Output all of the entries exactly as they are given.
══ TASK MATERIAL
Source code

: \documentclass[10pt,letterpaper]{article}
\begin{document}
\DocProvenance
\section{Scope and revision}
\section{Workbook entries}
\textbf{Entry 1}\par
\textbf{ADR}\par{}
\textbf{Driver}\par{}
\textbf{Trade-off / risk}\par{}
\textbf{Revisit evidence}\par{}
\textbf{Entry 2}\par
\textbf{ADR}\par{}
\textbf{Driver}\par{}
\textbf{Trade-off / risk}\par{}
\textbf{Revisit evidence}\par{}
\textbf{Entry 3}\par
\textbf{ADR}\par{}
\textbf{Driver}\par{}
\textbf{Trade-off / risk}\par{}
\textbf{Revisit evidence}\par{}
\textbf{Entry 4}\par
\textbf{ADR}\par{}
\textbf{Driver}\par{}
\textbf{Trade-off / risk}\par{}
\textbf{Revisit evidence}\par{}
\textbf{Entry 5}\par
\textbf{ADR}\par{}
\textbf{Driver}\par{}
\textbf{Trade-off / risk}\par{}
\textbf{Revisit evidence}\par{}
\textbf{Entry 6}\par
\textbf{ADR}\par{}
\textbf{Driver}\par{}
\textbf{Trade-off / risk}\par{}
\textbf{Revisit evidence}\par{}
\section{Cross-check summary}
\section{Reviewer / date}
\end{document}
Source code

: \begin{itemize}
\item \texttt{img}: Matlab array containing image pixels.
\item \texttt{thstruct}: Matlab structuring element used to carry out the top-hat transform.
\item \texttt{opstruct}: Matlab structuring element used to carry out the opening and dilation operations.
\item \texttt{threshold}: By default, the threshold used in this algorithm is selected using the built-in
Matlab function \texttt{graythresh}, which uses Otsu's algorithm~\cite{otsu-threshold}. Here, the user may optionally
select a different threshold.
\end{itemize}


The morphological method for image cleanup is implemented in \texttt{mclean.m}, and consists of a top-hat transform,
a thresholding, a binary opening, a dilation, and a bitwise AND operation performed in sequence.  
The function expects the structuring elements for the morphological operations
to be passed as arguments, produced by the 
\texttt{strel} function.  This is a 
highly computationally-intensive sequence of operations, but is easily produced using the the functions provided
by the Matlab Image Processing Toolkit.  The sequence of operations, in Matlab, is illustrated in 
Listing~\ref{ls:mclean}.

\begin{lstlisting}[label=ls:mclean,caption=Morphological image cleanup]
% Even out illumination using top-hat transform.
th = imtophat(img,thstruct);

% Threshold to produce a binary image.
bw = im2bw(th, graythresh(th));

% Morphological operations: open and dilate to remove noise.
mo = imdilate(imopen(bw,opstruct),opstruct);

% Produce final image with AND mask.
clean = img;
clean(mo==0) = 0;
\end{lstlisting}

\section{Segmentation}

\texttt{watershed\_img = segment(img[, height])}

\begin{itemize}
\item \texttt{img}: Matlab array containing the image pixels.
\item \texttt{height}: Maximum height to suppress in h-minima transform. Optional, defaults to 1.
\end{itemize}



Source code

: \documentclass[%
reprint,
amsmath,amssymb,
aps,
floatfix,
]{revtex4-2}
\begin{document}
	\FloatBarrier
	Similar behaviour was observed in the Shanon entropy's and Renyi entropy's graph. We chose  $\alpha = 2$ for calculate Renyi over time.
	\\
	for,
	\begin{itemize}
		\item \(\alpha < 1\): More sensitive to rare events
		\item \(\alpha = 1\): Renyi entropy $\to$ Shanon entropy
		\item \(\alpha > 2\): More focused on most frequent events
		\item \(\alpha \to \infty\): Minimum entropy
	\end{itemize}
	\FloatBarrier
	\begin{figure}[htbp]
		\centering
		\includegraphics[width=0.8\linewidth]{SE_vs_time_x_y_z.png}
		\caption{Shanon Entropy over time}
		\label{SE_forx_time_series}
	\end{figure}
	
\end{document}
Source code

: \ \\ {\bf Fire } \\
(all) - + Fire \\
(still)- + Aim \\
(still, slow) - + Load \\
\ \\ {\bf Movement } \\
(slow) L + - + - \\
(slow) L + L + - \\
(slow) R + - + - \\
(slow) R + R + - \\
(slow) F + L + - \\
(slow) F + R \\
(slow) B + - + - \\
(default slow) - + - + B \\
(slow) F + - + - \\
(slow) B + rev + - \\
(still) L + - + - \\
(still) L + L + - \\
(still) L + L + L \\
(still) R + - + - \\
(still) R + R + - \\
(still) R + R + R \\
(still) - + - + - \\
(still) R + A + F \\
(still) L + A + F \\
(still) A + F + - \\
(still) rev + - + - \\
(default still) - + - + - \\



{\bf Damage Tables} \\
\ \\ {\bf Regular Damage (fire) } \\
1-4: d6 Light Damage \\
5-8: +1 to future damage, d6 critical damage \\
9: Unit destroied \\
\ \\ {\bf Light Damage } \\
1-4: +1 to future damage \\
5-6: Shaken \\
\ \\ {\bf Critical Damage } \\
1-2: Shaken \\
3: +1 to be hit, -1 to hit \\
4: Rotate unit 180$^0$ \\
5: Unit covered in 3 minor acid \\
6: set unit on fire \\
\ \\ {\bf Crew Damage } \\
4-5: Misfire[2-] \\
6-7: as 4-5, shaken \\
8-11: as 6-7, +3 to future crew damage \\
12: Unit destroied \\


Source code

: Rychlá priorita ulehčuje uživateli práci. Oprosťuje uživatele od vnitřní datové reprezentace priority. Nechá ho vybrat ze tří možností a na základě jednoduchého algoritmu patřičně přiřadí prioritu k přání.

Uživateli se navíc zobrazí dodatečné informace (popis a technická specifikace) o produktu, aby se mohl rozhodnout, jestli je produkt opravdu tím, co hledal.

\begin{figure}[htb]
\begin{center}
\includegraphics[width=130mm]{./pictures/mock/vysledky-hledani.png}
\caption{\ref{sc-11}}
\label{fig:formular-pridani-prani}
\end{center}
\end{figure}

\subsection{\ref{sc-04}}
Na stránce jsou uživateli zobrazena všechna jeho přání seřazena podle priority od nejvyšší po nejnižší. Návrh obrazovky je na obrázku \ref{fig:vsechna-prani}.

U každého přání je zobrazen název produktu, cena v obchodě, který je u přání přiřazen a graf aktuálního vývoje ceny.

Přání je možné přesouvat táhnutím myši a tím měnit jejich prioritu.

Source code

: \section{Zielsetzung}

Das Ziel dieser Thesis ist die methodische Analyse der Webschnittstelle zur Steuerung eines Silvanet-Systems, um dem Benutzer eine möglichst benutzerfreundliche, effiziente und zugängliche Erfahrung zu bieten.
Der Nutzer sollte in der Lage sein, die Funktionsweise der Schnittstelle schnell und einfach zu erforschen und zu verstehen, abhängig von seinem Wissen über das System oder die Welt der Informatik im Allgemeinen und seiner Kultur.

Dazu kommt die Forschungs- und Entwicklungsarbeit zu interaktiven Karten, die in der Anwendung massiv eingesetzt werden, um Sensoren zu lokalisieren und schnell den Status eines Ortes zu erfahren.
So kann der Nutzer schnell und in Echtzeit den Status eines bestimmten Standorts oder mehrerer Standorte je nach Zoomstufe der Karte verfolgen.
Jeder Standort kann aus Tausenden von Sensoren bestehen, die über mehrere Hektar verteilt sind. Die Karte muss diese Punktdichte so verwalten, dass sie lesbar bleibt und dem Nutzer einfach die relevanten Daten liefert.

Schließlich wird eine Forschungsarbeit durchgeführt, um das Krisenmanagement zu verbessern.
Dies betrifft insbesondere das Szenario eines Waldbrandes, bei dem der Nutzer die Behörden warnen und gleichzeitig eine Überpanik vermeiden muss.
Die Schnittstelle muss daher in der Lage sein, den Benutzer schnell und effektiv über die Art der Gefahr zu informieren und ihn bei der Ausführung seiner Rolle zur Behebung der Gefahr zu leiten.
════
* [EXERCISE RESPONSE]
Source code

: \documentclass[10pt,letterpaper]{article}
\begin{document}
\DocProvenance
\section{Scope and revision}
\section{Workbook entries}
\textbf{Entry 1}\par
\textbf{ADR}\par{}
\textbf{Driver}\par{}
\textbf{Trade-off / risk}\par{}
\textbf{Revisit evidence}\par{}
\textbf{Entry 2}\par
\textbf{ADR}\par{}
\textbf{Driver}\par{}
\textbf{Trade-off / risk}\par{}
\textbf{Revisit evidence}\par{}
\textbf{Entry 3}\par
\textbf{ADR}\par{}
\textbf{Driver}\par{}
\textbf{Trade-off / risk}\par{}
\textbf{Revisit evidence}\par{}
\textbf{Entry 4}\par
\textbf{ADR}\par{}
\textbf{Driver}\par{}
\textbf{Trade-off / risk}\par{}
\textbf{Revisit evidence}\par{}
\textbf{Entry 5}\par
\textbf{ADR}\par{}
\textbf{Driver}\par{}
\textbf{Trade-off / risk}\par{}
\textbf{Revisit evidence}\par{}
\textbf{Entry 6}\par
\textbf{ADR}\par{}
\textbf{Driver}\par{}
\textbf{Trade-off / risk}\par{}
\textbf{Revisit evidence}\par{}
\section{Cross-check summary}
\section{Reviewer / date}
\end{document}
Source code

: \begin{itemize}
\item \texttt{img}: Matlab array containing image pixels.
\item \texttt{thstruct}: Matlab structuring element used to carry out the top-hat transform.
\item \texttt{opstruct}: Matlab structuring element used to carry out the opening and dilation operations.
\item \texttt{threshold}: By default, the threshold used in this algorithm is selected using the built-in
Matlab function \texttt{graythresh}, which uses Otsu's algorithm~\cite{otsu-threshold}. Here, the user may optionally
select a different threshold.
\end{itemize}


The morphological method for image cleanup is implemented in \texttt{mclean.m}, and consists of a top-hat transform,
a thresholding, a binary opening, a dilation, and a bitwise AND operation performed in sequence.  
The function expects the structuring elements for the morphological operations
to be passed as arguments, produced by the 
\texttt{strel} function.  This is a 
highly computationally-intensive sequence of operations, but is easily produced using the the functions provided
by the Matlab Image Processing Toolkit.  The sequence of operations, in Matlab, is illustrated in 
Listing~\ref{ls:mclean}.

\begin{lstlisting}[label=ls:mclean,caption=Morphological image cleanup]
% Even out illumination using top-hat transform.
th = imtophat(img,thstruct);

% Threshold to produce a binary image.
bw = im2bw(th, graythresh(th));

% Morphological operations: open and dilate to remove noise.
mo = imdilate(imopen(bw,opstruct),opstruct);

% Produce final image with AND mask.
clean = img;
clean(mo==0) = 0;
\end{lstlisting}

\section{Segmentation}

\texttt{watershed\_img = segment(img[, height])}

\begin{itemize}
\item \texttt{img}: Matlab array containing the image pixels.
\item \texttt{height}: Maximum height to suppress in h-minima transform. Optional, defaults to 1.
\end{itemize}



Source code

: \documentclass[%
reprint,
amsmath,amssymb,
aps,
floatfix,
]{revtex4-2}
\begin{document}
	\FloatBarrier
	Similar behaviour was observed in the Shanon entropy's and Renyi entropy's graph. We chose  $\alpha = 2$ for calculate Renyi over time.
	\\
	for,
	\begin{itemize}
		\item \(\alpha < 1\): More sensitive to rare events
		\item \(\alpha = 1\): Renyi entropy $\to$ Shanon entropy
		\item \(\alpha > 2\): More focused on most frequent events
		\item \(\alpha \to \infty\): Minimum entropy
	\end{itemize}
	\FloatBarrier
	\begin{figure}[htbp]
		\centering
		\includegraphics[width=0.8\linewidth]{SE_vs_time_x_y_z.png}
		\caption{Shanon Entropy over time}
		\label{SE_forx_time_series}
	\end{figure}
	
\end{document}
Source code

: \ \\ {\bf Fire } \\
(all) - + Fire \\
(still)- + Aim \\
(still, slow) - + Load \\
\ \\ {\bf Movement } \\
(slow) L + - + - \\
(slow) L + L + - \\
(slow) R + - + - \\
(slow) R + R + - \\
(slow) F + L + - \\
(slow) F + R \\
(slow) B + - + - \\
(default slow) - + - + B \\
(slow) F + - + - \\
(slow) B + rev + - \\
(still) L + - + - \\
(still) L + L + - \\
(still) L + L + L \\
(still) R + - + - \\
(still) R + R + - \\
(still) R + R + R \\
(still) - + - + - \\
(still) R + A + F \\
(still) L + A + F \\
(still) A + F + - \\
(still) rev + - + - \\
(default still) - + - + - \\



{\bf Damage Tables} \\
\ \\ {\bf Regular Damage (fire) } \\
1-4: d6 Light Damage \\
5-8: +1 to future damage, d6 critical damage \\
9: Unit destroied \\
\ \\ {\bf Light Damage } \\
1-4: +1 to future damage \\
5-6: Shaken \\
\ \\ {\bf Critical Damage } \\
1-2: Shaken \\
3: +1 to be hit, -1 to hit \\
4: Rotate unit 180$^0$ \\
5: Unit covered in 3 minor acid \\
6: set unit on fire \\
\ \\ {\bf Crew Damage } \\
4-5: Misfire[2-] \\
6-7: as 4-5, shaken \\
8-11: as 6-7, +3 to future crew damage \\
12: Unit destroied \\


Source code

: Rychlá priorita ulehčuje uživateli práci. Oprosťuje uživatele od vnitřní datové reprezentace priority. Nechá ho vybrat ze tří možností a na základě jednoduchého algoritmu patřičně přiřadí prioritu k přání.

Uživateli se navíc zobrazí dodatečné informace (popis a technická specifikace) o produktu, aby se mohl rozhodnout, jestli je produkt opravdu tím, co hledal.

\begin{figure}[htb]
\begin{center}
\includegraphics[width=130mm]{./pictures/mock/vysledky-hledani.png}
\caption{\ref{sc-11}}
\label{fig:formular-pridani-prani}
\end{center}
\end{figure}

\subsection{\ref{sc-04}}
Na stránce jsou uživateli zobrazena všechna jeho přání seřazena podle priority od nejvyšší po nejnižší. Návrh obrazovky je na obrázku \ref{fig:vsechna-prani}.

U každého přání je zobrazen název produktu, cena v obchodě, který je u přání přiřazen a graf aktuálního vývoje ceny.

Přání je možné přesouvat táhnutím myši a tím měnit jejich prioritu.

Source code

: \section{Zielsetzung}

Das Ziel dieser Thesis ist die methodische Analyse der Webschnittstelle zur Steuerung eines Silvanet-Systems, um dem Benutzer eine möglichst benutzerfreundliche, effiziente und zugängliche Erfahrung zu bieten.
Der Nutzer sollte in der Lage sein, die Funktionsweise der Schnittstelle schnell und einfach zu erforschen und zu verstehen, abhängig von seinem Wissen über das System oder die Welt der Informatik im Allgemeinen und seiner Kultur.

Dazu kommt die Forschungs- und Entwicklungsarbeit zu interaktiven Karten, die in der Anwendung massiv eingesetzt werden, um Sensoren zu lokalisieren und schnell den Status eines Ortes zu erfahren.
So kann der Nutzer schnell und in Echtzeit den Status eines bestimmten Standorts oder mehrerer Standorte je nach Zoomstufe der Karte verfolgen.
Jeder Standort kann aus Tausenden von Sensoren bestehen, die über mehrere Hektar verteilt sind. Die Karte muss diese Punktdichte so verwalten, dass sie lesbar bleibt und dem Nutzer einfach die relevanten Daten liefert.

Schließlich wird eine Forschungsarbeit durchgeführt, um das Krisenmanagement zu verbessern.
Dies betrifft insbesondere das Szenario eines Waldbrandes, bei dem der Nutzer die Behörden warnen und gleichzeitig eine Überpanik vermeiden muss.
Die Schnittstelle muss daher in der Lage sein, den Benutzer schnell und effektiv über die Art der Gefahr zu informieren und ihn bei der Ausführung seiner Rolle zur Behebung der Gefahr zu leiten.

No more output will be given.